Here's the experiment code I used to demonstrate the problem:
defmodule Foo do
defmodule Server do
def init(_) do
Process.flag(:trap_exit, true)
{:ok, nil}
end
def handle_info({:EXIT, from, reason}, _) do
IO.inspect({:kill_signal, from, reason})
{:noreply, nil}
end
end
def foo() do
Process.flag(:trap_exit, true)
# version 1
{:ok, pid} = GenServer.start_link(Server, nil)
# version 2
# {:ok, pid} = GenServer.start(Server, nil)
# Process.link(pid)
# print process info
IO.inspect({self(), pid, Process.info(pid)})
Process.exit(pid, :reason)
:timer.sleep(200)
end
end
Foo.foo
With version 1, the EXIT signal cause the Server
to exit without being caught in its handle_info
block, but with version 2, the signal was correctly intercepted and processed in handle_info
block, and therefore Server
is not terminated. I also notice that the Process.info
of these two ways to start a GenServer are identical.
I tried the same thing with spawn_link
and spawn
, but they all behaves as expected - EXIT signal all being caught - there's no difference:
defmodule Foo do
def loop do
Process.flag(:trap_exit, true)
receive do
msg -> IO.inspect(msg)
end
loop
end
def foo() do
Process.flag(:trap_exit, true)
# version 1
pid = spawn_link(&loop/0)
# version 2
# pid = spawn(&loop/0)
# Process.link(pid)
# print process info
IO.inspect({self(), pid, Process.info(pid)})
Process.exit(pid, :reason)
:timer.sleep(200)
end
end
Foo.foo
By the way I'm using Elixir 1.8.1 on Erlang/OTP 21, if it matters.

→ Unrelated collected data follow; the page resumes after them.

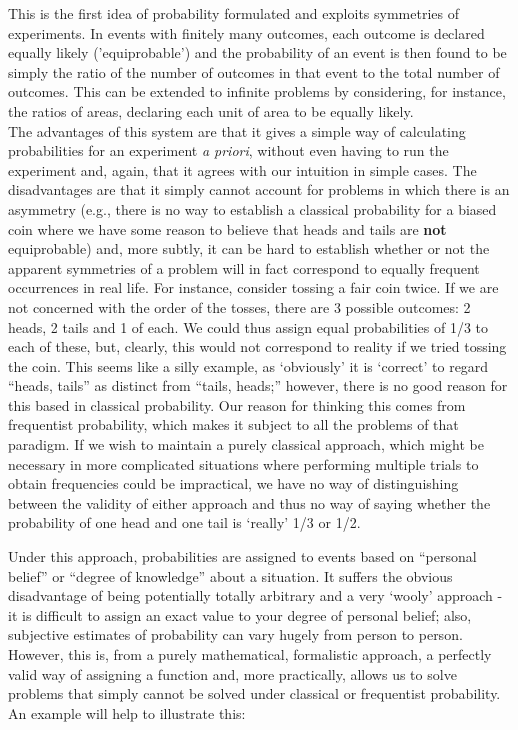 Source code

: \documentclass[12pt,a4paper]{article}
\begin{document}
This is the first idea of probability formulated and exploits symmetries of experiments. In events with finitely many outcomes, each outcome is declared equally likely ('equiprobable') and the probability of an event is then found to be simply the ratio of the number of outcomes in that event to the total number of outcomes. This can be extended to infinite problems by considering, for instance, the ratios of areas, declaring each unit of area to be equally likely.\\
\indent The advantages of this system are that it gives a simple way of calculating probabilities for an experiment {\it a priori}, without even having to run the experiment and, again, that it agrees with our intuition in simple cases. The disadvantages are that it simply cannot account for problems in which there is an asymmetry (e.g., there is no way to establish a classical probability for a biased coin where we have some reason to believe that heads and tails are {\bf not} equiprobable) and, more subtly, it can be hard to establish whether or not the apparent symmetries of a problem will in fact correspond to equally frequent occurrences in real life. For instance, consider tossing a fair coin twice. If we are not concerned with the order of the tosses, there are 3 possible outcomes: 2 heads, 2 tails and 1 of each. We could thus assign equal probabilities of 1/3 to each of these, but, clearly, this would not correspond to reality if we tried tossing the coin. This seems like a silly example, as `obviously' it is `correct' to regard ``heads, tails'' as distinct from ``tails, heads;'' however, there is no good reason for this based in classical probability. Our reason for thinking this comes from frequentist probability, which makes it subject to all the problems of that paradigm. If we wish to maintain a purely classical approach, which might be necessary in more complicated situations where performing multiple trials to obtain frequencies could be impractical, we have no way of distinguishing between the validity of either approach and thus no way of saying whether the probability of one head and one tail is `really' 1/3 or 1/2.\par
\vspace{12pt}

\par
\vspace{12pt}

Under this approach, probabilities are assigned to events based on ``personal belief'' or ``degree of knowledge'' about a situation. It suffers the obvious disadvantage of being potentially totally arbitrary and a very `wooly' approach - it is difficult to assign an exact value to your degree of personal belief; also, subjective estimates of probability can vary hugely from person to person. However, this is, from a purely mathematical, formalistic approach, a perfectly valid way of assigning a function and, more practically, allows us to solve problems that simply cannot be solved under classical or frequentist probability. An example will help to illustrate this:
\end{document}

I want to know what causes the difference in behaviors, is this a bug or by design, and how I can trap EXIT correctly if I want to call start+link atomically.
Upvotes: 1
Views: 1072
Reputation: 51349
handle_info
is not being called because the one sending the exit signal is the parent process. GenServer and all other behaviours handles the parent exit signal and always shuts down when the parent does, mainly because if you are in a supervision tree and your supervisor shuts down, you want to terminate immediately too as at that moment all bets are off. If you replace this:
Process.exit(pid, :reason)
By:
spawn fn -> Process.exit(pid, :reason) end
You can see handle_info
called as another process is sending the exit signal.